→ **Instructions to follow**: Out of the entries that follow, copy each line containing "void".

→ **Provided records**:
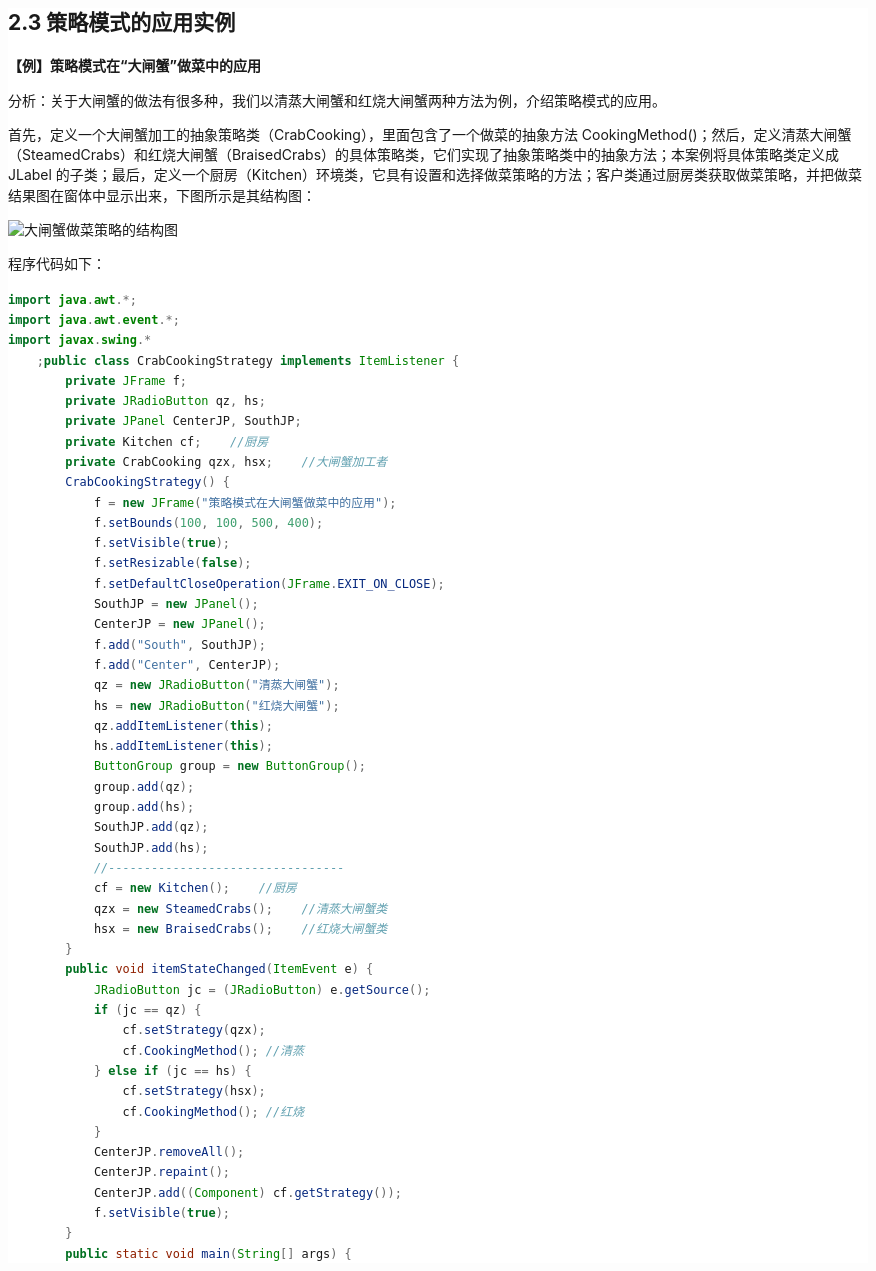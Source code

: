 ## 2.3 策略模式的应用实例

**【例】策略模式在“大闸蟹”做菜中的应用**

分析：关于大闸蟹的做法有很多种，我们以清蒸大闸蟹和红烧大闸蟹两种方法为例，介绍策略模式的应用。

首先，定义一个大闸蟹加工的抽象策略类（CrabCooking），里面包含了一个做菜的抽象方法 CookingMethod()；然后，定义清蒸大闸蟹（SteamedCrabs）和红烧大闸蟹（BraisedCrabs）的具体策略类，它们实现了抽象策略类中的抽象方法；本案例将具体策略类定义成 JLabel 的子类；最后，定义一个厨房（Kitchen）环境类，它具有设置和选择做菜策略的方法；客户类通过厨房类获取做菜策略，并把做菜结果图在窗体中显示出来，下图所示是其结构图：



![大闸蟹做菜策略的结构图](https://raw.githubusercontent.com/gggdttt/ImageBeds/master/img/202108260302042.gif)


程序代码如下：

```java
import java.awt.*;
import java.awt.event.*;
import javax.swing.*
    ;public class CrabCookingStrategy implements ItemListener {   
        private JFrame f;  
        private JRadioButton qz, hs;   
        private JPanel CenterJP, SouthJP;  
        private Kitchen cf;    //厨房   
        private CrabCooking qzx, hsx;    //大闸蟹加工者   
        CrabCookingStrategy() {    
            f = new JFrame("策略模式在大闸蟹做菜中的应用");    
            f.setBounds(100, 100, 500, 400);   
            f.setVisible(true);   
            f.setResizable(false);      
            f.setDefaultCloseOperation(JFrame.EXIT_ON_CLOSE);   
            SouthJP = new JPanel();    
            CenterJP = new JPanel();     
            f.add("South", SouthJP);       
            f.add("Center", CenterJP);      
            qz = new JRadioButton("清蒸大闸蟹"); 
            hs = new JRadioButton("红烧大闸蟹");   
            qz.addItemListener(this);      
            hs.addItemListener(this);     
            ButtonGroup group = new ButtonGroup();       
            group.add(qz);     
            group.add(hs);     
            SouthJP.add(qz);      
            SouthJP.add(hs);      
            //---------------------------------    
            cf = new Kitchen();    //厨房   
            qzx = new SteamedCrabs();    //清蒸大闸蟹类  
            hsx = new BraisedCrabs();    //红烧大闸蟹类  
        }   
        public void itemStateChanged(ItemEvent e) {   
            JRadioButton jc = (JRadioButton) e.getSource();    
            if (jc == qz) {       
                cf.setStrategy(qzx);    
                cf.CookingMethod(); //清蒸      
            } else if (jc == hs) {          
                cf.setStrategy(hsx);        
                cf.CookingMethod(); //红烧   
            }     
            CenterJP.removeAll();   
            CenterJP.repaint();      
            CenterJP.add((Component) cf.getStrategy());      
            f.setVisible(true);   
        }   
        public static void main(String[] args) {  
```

→ **Solved problem**:
        public void itemStateChanged(ItemEvent e) {   
        public static void main(String[] args) {  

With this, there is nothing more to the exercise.